Action item: Give back an exact copy of the entries beneath, minus the pictures.

Stored data entries:

==============================

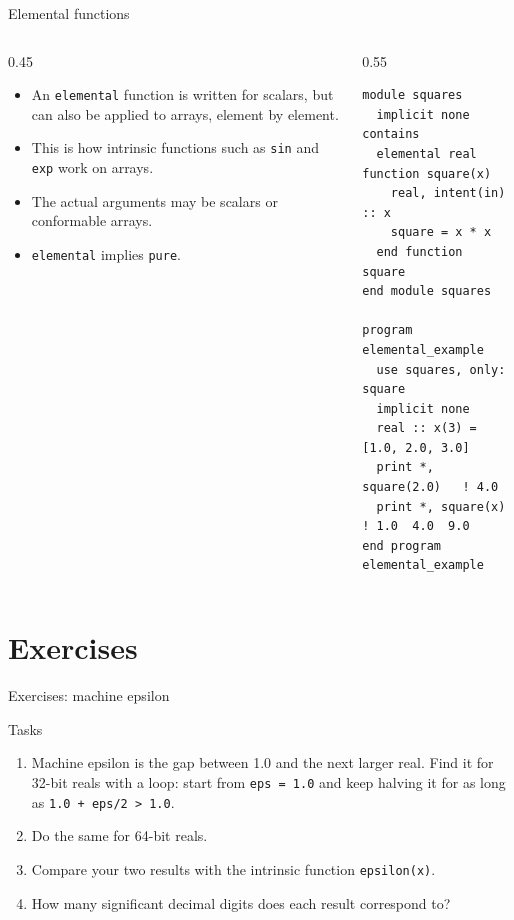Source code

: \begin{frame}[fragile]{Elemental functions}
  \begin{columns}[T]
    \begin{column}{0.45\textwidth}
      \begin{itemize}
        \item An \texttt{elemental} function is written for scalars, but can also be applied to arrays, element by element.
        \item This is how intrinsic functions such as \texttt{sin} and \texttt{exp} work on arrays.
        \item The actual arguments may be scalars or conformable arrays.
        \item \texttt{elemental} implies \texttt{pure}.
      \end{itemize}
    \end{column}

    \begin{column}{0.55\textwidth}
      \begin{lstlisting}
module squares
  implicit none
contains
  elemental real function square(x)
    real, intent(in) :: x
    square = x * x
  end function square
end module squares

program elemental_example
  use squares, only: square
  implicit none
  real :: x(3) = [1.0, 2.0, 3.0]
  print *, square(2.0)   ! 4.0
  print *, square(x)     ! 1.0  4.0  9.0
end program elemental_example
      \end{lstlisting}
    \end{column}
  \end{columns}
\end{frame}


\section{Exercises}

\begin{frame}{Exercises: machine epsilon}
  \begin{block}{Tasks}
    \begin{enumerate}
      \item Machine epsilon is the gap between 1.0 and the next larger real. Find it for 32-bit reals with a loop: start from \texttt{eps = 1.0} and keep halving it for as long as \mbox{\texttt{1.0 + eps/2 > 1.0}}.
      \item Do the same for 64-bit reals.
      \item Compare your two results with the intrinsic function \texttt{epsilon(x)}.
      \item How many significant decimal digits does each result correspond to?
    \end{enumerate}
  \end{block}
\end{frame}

==============================

Result of the task:
Source code

: \begin{frame}[fragile]{Elemental functions}
  \begin{columns}[T]
    \begin{column}{0.45\textwidth}
      \begin{itemize}
        \item An \texttt{elemental} function is written for scalars, but can also be applied to arrays, element by element.
        \item This is how intrinsic functions such as \texttt{sin} and \texttt{exp} work on arrays.
        \item The actual arguments may be scalars or conformable arrays.
        \item \texttt{elemental} implies \texttt{pure}.
      \end{itemize}
    \end{column}

    \begin{column}{0.55\textwidth}
      \begin{lstlisting}
module squares
  implicit none
contains
  elemental real function square(x)
    real, intent(in) :: x
    square = x * x
  end function square
end module squares

program elemental_example
  use squares, only: square
  implicit none
  real :: x(3) = [1.0, 2.0, 3.0]
  print *, square(2.0)   ! 4.0
  print *, square(x)     ! 1.0  4.0  9.0
end program elemental_example
      \end{lstlisting}
    \end{column}
  \end{columns}
\end{frame}


\section{Exercises}

\begin{frame}{Exercises: machine epsilon}
  \begin{block}{Tasks}
    \begin{enumerate}
      \item Machine epsilon is the gap between 1.0 and the next larger real. Find it for 32-bit reals with a loop: start from \texttt{eps = 1.0} and keep halving it for as long as \mbox{\texttt{1.0 + eps/2 > 1.0}}.
      \item Do the same for 64-bit reals.
      \item Compare your two results with the intrinsic function \texttt{epsilon(x)}.
      \item How many significant decimal digits does each result correspond to?
    \end{enumerate}
  \end{block}
\end{frame}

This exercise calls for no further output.